Kalyan Jewellers India Limited's current ratio of 1.295 shows that the company has ample resources to service its short-term debt. This indicates a solid financial position, as Kalyan Jewellers India Limited can rely on its cash reserves and current assets to cover its immediate liabilities without strain.
KALYANKJIL's Forward PE is in a favorable range, meaning its stock price compares well with its earnings and isn't overpriced. This leaves room for growth, making it a compelling opportunity for investors looking to benefit from potential future gains.
Kalyan Jewellers India Limited's elevated debt-to-equity ratio suggests the company is leveraging debt heavily, increasing its financial risk. While this can support growth, it could also lead to challenges if the company's profitability or cash flow weakens.
KALYANKJIL's positive earnings and revenue growth suggest the company is on a path to business expansion. This upward trend signals strong financial health, indicating that KALYANKJIL is well-positioned for sustained growth in both profits and revenue.
Kalyan Jewellers India Limited's forward EPS is greater than its trailing EPS, indicating that the company is expected to deliver higher profitability this year. This suggests that Kalyan Jewellers India Limited is projected to improve its earnings, reflecting positive growth compared to last year's financial performance.

Price projections:

Price projections for KALYANKJIL
Price projections for KALYANKJIL

Kalyan Jewellers India Limited's price currently reflects projections without revealing significant risks or opportunities. This status quo implies that investors may experience minimal fluctuations in the stock, leading to a cautious approach in trading decisions until future indicators emerge.

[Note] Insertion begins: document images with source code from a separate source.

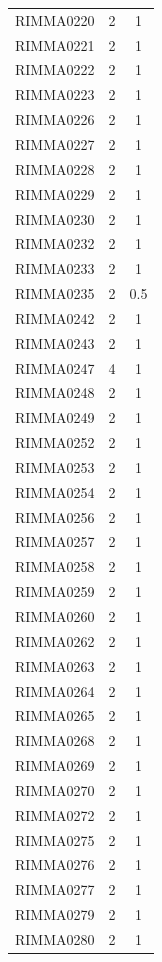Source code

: \documentclass[12pt]{article}
\begin{document}
\begin{table}[htbp]
\begin{tabular}{ccc}
    RIMMA0220 & 2     & 1 \\
    RIMMA0221 & 2     & 1 \\
    RIMMA0222 & 2     & 1 \\
    RIMMA0223 & 2     & 1 \\
    RIMMA0226 & 2     & 1 \\
    RIMMA0227 & 2     & 1 \\
    RIMMA0228 & 2     & 1 \\
    RIMMA0229 & 2     & 1 \\
    RIMMA0230 & 2     & 1 \\
    RIMMA0232 & 2     & 1 \\
    RIMMA0233 & 2     & 1 \\
    RIMMA0235 & 2     & 0.5 \\
    RIMMA0242 & 2     & 1 \\
    RIMMA0243 & 2     & 1 \\
    RIMMA0247 & 4     & 1 \\
    RIMMA0248 & 2     & 1 \\
    RIMMA0249 & 2     & 1 \\
    RIMMA0252 & 2     & 1 \\
    RIMMA0253 & 2     & 1 \\
    RIMMA0254 & 2     & 1 \\
    RIMMA0256 & 2     & 1 \\
    RIMMA0257 & 2     & 1 \\
    RIMMA0258 & 2     & 1 \\
    RIMMA0259 & 2     & 1 \\
    RIMMA0260 & 2     & 1 \\
    RIMMA0262 & 2     & 1 \\
    RIMMA0263 & 2     & 1 \\
    RIMMA0264 & 2     & 1 \\
    RIMMA0265 & 2     & 1 \\
    RIMMA0268 & 2     & 1 \\
    RIMMA0269 & 2     & 1 \\
    RIMMA0270 & 2     & 1 \\
    RIMMA0272 & 2     & 1 \\
    RIMMA0275 & 2     & 1 \\
    RIMMA0276 & 2     & 1 \\
    RIMMA0277 & 2     & 1 \\
    RIMMA0279 & 2     & 1 \\
    RIMMA0280 & 2     & 1 \\

\end{tabular}
\end{table}
\end{document}
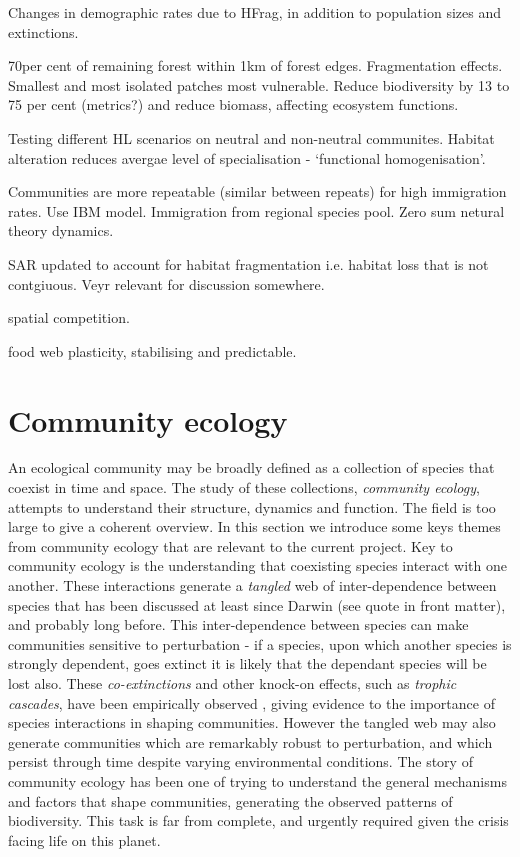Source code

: \cite{korfanta2012long} Changes in demographic rates due to HFrag, in addition to population sizes and extinctions.

\cite{haddad2015habitat} 70per cent of remaining forest within 1km of forest edges. Fragmentation effects. Smallest and most isolated patches most vulnerable. Reduce biodiversity by 13 to 75 per cent (metrics?) and reduce biomass, affecting ecosystem functions. 

\cite{teyssedre2014contrasting} Testing different HL scenarios on neutral and non-neutral communites. Habitat alteration reduces avergae level of specialisation - `functional homogenisation'.

\cite{ai2012immigration} Communities are more repeatable (similar between repeats) for high immigration rates. Use IBM model. Immigration from regional species pool. Zero sum netural theory dynamics. 

\cite{hanski2013species} SAR updated to account for habitat fragmentation i.e. habitat loss that is not contgiuous. Veyr relevant for discussion somewhere.

\cite{freckleton2009measuring} spatial competition.

\cite{eveleigh2007fluctuations} food web plasticity, stabilising and predictable.
  
  
\section{Community ecology}
\label{sec:intro_community_ecology}

An ecological community may be broadly defined as a collection of species that coexist in time and space. The study of these collections, \emph{community ecology}, attempts to understand their structure, dynamics and function. The field is too large to give a coherent overview. In this section we introduce some keys themes from community ecology that are relevant to the current project. Key to community ecology is the understanding that coexisting species interact with one another. These interactions generate a \emph{tangled} web of inter-dependence between species that has been discussed at least since Darwin \cite{darwin2009origin} (see quote in front matter), and probably long before. This inter-dependence between species can make communities sensitive to perturbation - if a species, upon which another species is strongly dependent, goes extinct it is likely that the dependant species will be lost also. These \emph{co-extinctions} and other knock-on effects, such as \emph{trophic cascades}, have been empirically observed \cite{knight2005trophic,ripple2012trophic}, giving evidence to the importance of species interactions in shaping communities.   However the tangled web may also generate communities which are remarkably robust to perturbation, and which persist through time despite varying environmental conditions. The story of community ecology has been one of trying to understand the general mechanisms and factors that shape communities, generating the observed patterns of biodiversity. This task is far from complete, and urgently required given the crisis facing life on this planet.

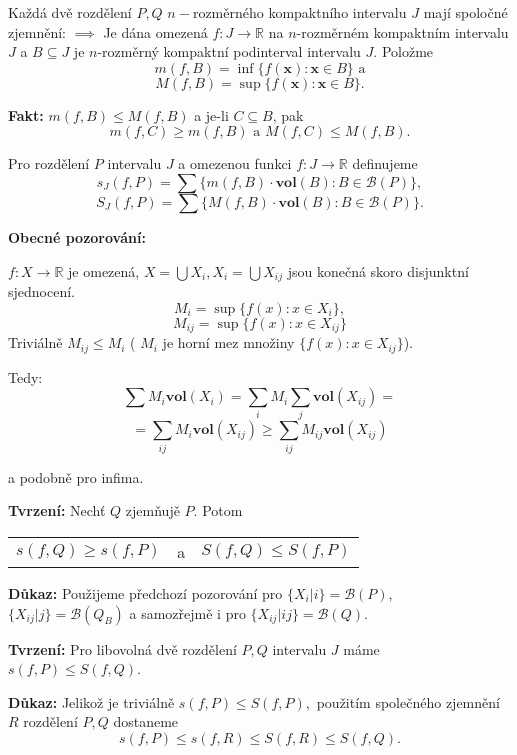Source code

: \documentclass[../main.tex]{subfiles}
\begin{document}
Každá dvě rozdělení $P,Q$ $n-$rozměrného kompaktního intervalu $J$ mají spoločné zjemnění:
\vspace{5mm}
\noindent
\textbf{$\implies$} Je dána omezená $f: J \rightarrow \mathbb{R}$ na $n$-rozměrném kompaktním intervalu $J$ a $B \subseteq J$ je 
$n$-rozměrný kompaktní podinterval intervalu $J$. Položme
\[m(f,B) = \inf\{f(\textbf{x}) : \textbf{x} \in B\} \text{ a}\]
\[M(f,B) = \sup\{f(\textbf{x}) : \textbf{x} \in B\}.\]

\textbf{Fakt:} $m(f,B) \leq M(f,B)$ a je-li $C \subseteq B$, pak 
\[m(f,C) \geq m(f,B) \text{ a } M(f,C) \leq M(f,B).\]

Pro rozdělení $P$ intervalu $J$ a omezenou funkci $f : J \rightarrow \mathbb{R}$ definujeme 
\[s_J(f,P) = \sum \{m(f,B) \cdot \textbf{vol}(B) : B \in \mathcal{B}(P)\},\]
\[S_J(f,P) = \sum \{M(f,B) \cdot \textbf{vol}(B) : B \in \mathcal{B}(P)\}.\]

\textbf{Obecné pozorování:}

$f: X \rightarrow \mathbb{R}$ je omezená, $X = \bigcup X_i, X_i = \bigcup X_{ij}$ jsou konečná skoro disjunktní sjednocení.
\[M_i = \sup\{f(x) : x \in X_i\},\]
\[M_{ij} = \sup\{f(x) : x \in X_{ij}\}\]
\newpage
Triviálně $M_{ij} \leq M_i$ ( $M_i$ je horní mez množiny $\{f(x) : x \in X_{ij}\}$).

Tedy:
\[\sum M_i \textbf{vol}(X_i) = \sum_i M_i \sum_j \textbf{vol}(X_{ij}) = \]
\[= \sum_{ij}M_i \textbf{vol}(X_{ij}) \geq \sum_{ij} M_{ij} \textbf{vol}(X_{ij})\]

a podobně pro infima.

\textbf{Tvrzení:} Nechť $Q$ zjemňujě $P$. Potom
\begin{center}
    \begin{tabular}{c c c}
        $s(f,Q) \geq s(f,P)$ & a & $S(f,Q) \leq S(f,P)$
    \end{tabular}
\end{center}

\vspace{5mm}
\noindent
\textbf{Důkaz:} Použijeme předchozí pozorování pro $\{X_i | i\} = \mathcal{B}(P)$, $\{X_{ij} | j\} = \mathcal{B}(Q_B)$ a samozřejmě
i pro $\{X_{ij} | ij\} = \mathcal{B}(Q).$

\textbf{Tvrzení:} Pro libovolná dvě rozdělení $P,Q$ intervalu $J$ máme $s(f,P) \leq S(f,Q)$.

\vspace{5mm}
\noindent
\textbf{Důkaz:} Jelikož je triviálně $s(f,P) \leq S(f,P),$ použitím společného zjemnění $R$ rozdělení $P,Q$ dostaneme
\[s(f,P) \leq s(f,R) \leq S(f,R) \leq S(f,Q).\]
\end{document}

Recommendation changes over time:

Recommendations trend for KALYANKJIL
Recommendations trend for KALYANKJIL


Recent analysis shows a strong buy bias for Kalyan Jewellers India Limited, encouraging investors to view it as a solid investment option. The positive sentiment surrounding Kalyan Jewellers India Limited suggests it could be an attractive place to allocate funds, motivating potential investors to consider the stock as a valuable part of their portfolio.